**Data for processing**:
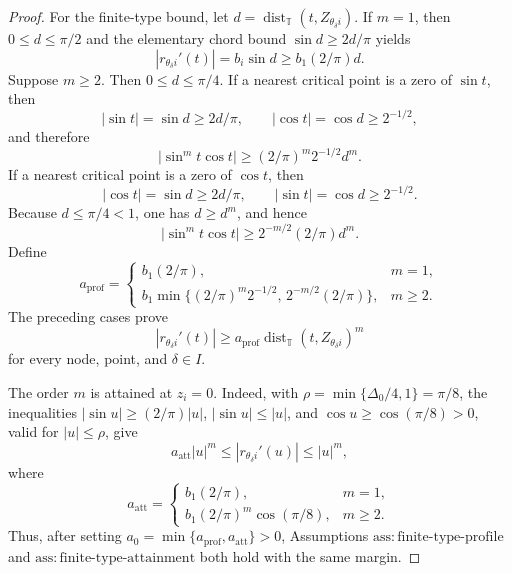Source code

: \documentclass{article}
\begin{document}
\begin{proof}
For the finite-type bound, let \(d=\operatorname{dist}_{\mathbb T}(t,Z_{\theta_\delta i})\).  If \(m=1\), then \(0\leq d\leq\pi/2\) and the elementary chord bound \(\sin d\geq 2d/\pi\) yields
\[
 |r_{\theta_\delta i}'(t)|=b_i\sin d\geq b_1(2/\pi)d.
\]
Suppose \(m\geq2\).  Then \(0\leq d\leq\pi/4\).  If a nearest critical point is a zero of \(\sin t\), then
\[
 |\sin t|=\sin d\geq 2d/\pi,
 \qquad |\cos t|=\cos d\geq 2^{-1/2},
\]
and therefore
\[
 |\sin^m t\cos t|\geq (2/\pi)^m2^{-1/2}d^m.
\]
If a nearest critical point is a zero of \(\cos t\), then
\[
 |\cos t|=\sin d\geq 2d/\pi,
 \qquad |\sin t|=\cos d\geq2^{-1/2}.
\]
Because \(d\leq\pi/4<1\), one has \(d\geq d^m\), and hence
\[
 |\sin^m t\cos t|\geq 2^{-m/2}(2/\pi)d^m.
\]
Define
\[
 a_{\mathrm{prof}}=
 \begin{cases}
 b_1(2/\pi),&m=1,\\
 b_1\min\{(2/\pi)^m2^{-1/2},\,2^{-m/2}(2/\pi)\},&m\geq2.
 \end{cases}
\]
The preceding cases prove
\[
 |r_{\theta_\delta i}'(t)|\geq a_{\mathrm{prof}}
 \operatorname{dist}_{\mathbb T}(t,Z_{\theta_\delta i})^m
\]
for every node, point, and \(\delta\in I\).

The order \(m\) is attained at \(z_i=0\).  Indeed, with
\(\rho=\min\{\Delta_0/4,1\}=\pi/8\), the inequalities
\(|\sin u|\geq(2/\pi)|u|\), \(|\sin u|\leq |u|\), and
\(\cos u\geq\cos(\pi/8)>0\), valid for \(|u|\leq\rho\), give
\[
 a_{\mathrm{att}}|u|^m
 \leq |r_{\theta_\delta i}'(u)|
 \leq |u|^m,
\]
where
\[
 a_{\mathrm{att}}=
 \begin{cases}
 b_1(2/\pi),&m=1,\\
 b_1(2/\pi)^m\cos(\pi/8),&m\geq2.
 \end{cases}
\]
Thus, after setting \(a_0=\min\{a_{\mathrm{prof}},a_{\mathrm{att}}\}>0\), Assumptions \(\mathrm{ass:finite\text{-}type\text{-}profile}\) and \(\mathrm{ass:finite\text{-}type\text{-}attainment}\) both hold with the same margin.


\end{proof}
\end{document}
==
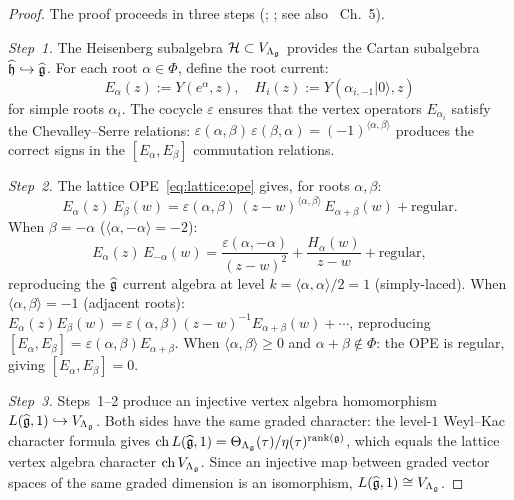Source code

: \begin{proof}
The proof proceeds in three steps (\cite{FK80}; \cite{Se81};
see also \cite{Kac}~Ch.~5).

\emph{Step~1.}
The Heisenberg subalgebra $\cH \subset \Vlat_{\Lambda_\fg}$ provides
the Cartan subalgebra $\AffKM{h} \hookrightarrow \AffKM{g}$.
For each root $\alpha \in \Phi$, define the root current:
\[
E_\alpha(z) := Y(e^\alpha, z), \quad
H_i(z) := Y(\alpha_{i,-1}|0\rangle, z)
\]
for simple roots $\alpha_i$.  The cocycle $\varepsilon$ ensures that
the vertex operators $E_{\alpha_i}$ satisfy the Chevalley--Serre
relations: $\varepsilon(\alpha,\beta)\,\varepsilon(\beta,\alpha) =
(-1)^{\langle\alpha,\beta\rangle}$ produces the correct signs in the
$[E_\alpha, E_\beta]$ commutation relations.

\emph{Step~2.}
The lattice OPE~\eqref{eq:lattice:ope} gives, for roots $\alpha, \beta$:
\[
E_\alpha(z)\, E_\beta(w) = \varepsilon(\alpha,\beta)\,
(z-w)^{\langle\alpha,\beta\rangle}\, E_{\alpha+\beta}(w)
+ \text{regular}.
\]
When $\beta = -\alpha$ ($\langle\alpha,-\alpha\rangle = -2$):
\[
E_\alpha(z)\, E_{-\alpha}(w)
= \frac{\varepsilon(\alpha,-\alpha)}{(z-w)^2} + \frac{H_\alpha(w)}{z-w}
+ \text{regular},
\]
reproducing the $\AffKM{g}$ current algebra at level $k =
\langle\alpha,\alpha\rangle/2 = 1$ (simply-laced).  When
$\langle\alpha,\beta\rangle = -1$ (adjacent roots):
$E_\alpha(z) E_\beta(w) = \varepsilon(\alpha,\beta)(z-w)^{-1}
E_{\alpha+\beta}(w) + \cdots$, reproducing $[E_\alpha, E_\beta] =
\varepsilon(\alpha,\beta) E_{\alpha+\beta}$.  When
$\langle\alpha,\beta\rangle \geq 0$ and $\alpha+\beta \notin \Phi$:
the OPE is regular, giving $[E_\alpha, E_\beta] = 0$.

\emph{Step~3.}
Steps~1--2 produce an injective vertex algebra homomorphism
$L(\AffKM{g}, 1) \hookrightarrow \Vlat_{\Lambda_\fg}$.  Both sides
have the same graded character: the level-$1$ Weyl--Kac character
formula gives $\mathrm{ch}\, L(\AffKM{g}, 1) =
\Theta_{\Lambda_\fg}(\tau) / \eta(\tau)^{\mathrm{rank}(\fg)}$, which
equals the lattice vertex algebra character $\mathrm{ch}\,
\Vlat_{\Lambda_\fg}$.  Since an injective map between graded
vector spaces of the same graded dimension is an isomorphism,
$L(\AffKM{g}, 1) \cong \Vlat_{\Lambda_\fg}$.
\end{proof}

**Your instructions**: The answer must be a single number: the count of lines in the data that contain the word "gives".

**Exercise result**: 2